◆ Task ◆
Filter the records below for the word "settings". Copy each line that holds it.

Records shown Start Marker

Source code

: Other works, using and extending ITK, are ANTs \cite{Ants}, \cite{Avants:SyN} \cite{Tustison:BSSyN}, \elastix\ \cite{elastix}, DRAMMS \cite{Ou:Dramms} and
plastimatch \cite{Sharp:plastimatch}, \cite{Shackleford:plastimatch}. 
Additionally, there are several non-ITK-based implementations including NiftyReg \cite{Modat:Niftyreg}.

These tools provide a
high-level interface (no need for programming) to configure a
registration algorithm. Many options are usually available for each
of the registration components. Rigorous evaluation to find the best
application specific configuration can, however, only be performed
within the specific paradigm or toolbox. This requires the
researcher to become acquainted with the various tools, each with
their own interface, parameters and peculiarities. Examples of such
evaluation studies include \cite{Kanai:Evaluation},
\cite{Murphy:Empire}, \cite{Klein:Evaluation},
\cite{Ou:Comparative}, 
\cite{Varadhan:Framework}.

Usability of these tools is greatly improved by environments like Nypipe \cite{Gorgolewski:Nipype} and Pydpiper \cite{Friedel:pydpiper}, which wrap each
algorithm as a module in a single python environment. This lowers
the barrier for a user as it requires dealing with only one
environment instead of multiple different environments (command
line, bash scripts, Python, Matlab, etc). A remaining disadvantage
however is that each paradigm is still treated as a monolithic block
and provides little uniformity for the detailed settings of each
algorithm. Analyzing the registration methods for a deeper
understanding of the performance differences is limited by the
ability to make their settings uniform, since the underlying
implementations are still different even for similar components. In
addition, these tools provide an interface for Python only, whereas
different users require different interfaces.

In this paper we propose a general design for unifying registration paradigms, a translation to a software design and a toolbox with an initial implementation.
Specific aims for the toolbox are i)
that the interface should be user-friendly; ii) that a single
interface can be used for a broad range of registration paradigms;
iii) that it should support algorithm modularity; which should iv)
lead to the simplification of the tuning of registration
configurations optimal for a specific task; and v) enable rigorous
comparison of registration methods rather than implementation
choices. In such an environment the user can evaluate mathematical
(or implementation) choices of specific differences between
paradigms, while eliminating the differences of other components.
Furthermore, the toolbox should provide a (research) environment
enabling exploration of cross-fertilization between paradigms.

Records shown End Marker

◆ Reply ◆
and provides little uniformity for the detailed settings of each
ability to make their settings uniform, since the underlying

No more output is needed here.